Sam Elliott Unveils Low Point for T.L. as He Confronts Past Wrongs in Landman Season 2
Sam Elliott's T.L. hits rock bottom in Landman Season 2. Thornton discusses moving estranged father into chaotic household after mother's death.

There's a moment in every family drama where the pretence collapses—where the unspoken resentments that have festered for decades suddenly demand to be named. In Landman Season 2, that moment arrives the instant Tommy Norris's ex-wife Angela makes a casual announcement that detonates his entire world: his estranged father T.L. is moving in.

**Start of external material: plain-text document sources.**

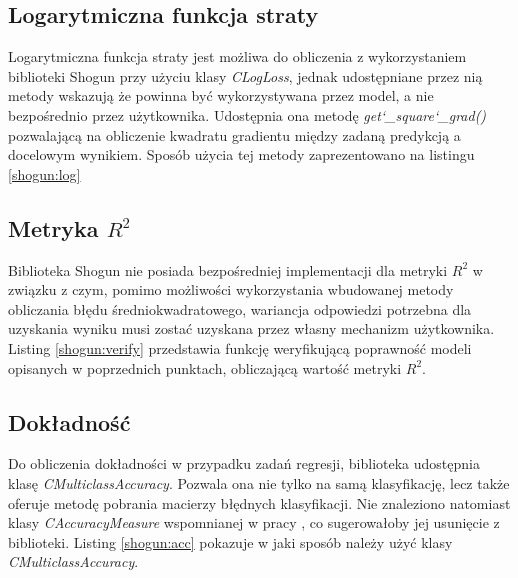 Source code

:
\subsection{Logarytmiczna funkcja straty}

Logarytmiczna funkcja straty jest możliwa do obliczenia z wykorzystaniem biblioteki Shogun przy użyciu klasy \textit{CLogLoss}, jednak udostępniane przez nią metody wskazują że powinna być wykorzystywana przez model, a nie bezpośrednio przez użytkownika. Udostępnia ona metodę \textit{get\char`_square\char`_grad()} pozwalającą na obliczenie kwadratu gradientu między zadaną predykcją a docelowym wynikiem. Sposób użycia tej metody zaprezentowano na listingu \ref{shogun:log}


\subsection{Metryka $R^2$}

Biblioteka Shogun nie posiada bezpośredniej implementacji dla metryki $R^2$ w związku z czym, pomimo możliwości wykorzystania wbudowanej metody obliczania błędu średniokwadratowego, wariancja odpowiedzi potrzebna dla uzyskania wyniku musi zostać uzyskana przez własny mechanizm użytkownika. Listing \ref{shogun:verify} przedstawia funkcję weryfikującą poprawność modeli opisanych w poprzednich punktach, obliczającą wartość metryki $R^2$.


\subsection{Dokładność}

Do obliczenia dokładności w przypadku zadań regresji, biblioteka udostępnia klasę \textit{CMulticlassAccuracy}. Pozwala ona nie tylko na samą klasyfikację, lecz także oferuje metodę pobrania macierzy błędnych klasyfikacji. Nie znaleziono natomiast klasy \textit{CAccuracyMeasure} wspomnianej w pracy \cite{handsOnMachineLearning}, co sugerowałoby jej usunięcie z biblioteki. Listing \ref{shogun:acc} pokazuje w jaki sposób należy użyć klasy \textit{CMulticlassAccuracy}.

Billy Bob Thornton and Sam Elliott, reuniting after previous collaborations on 1883 and the 1993 Western Tombstone, are acutely aware that they're not simply playing another melodramatic television moment. They're excavating something far more profound—the possibility that men broken by circumstance and trauma might, against all odds, learn to forgive one another. When Thornton learned Elliott would play his father, the actor reportedly wept.
The emotional weight of this reunion is not incidental to Landman Season 2. It is, in fact, the show's moral centre. Tommy has spent the entire series running from his past, constructing an elaborate life in the oil business as a means of escaping the wreckage of his childhood. His mother Dorothy died abusive and neglectful, and his father T.L. was simply absent—physically and emotionally. Now, forced into proximity after decades of separation, both men must confront not just each other, but the versions of themselves they've become.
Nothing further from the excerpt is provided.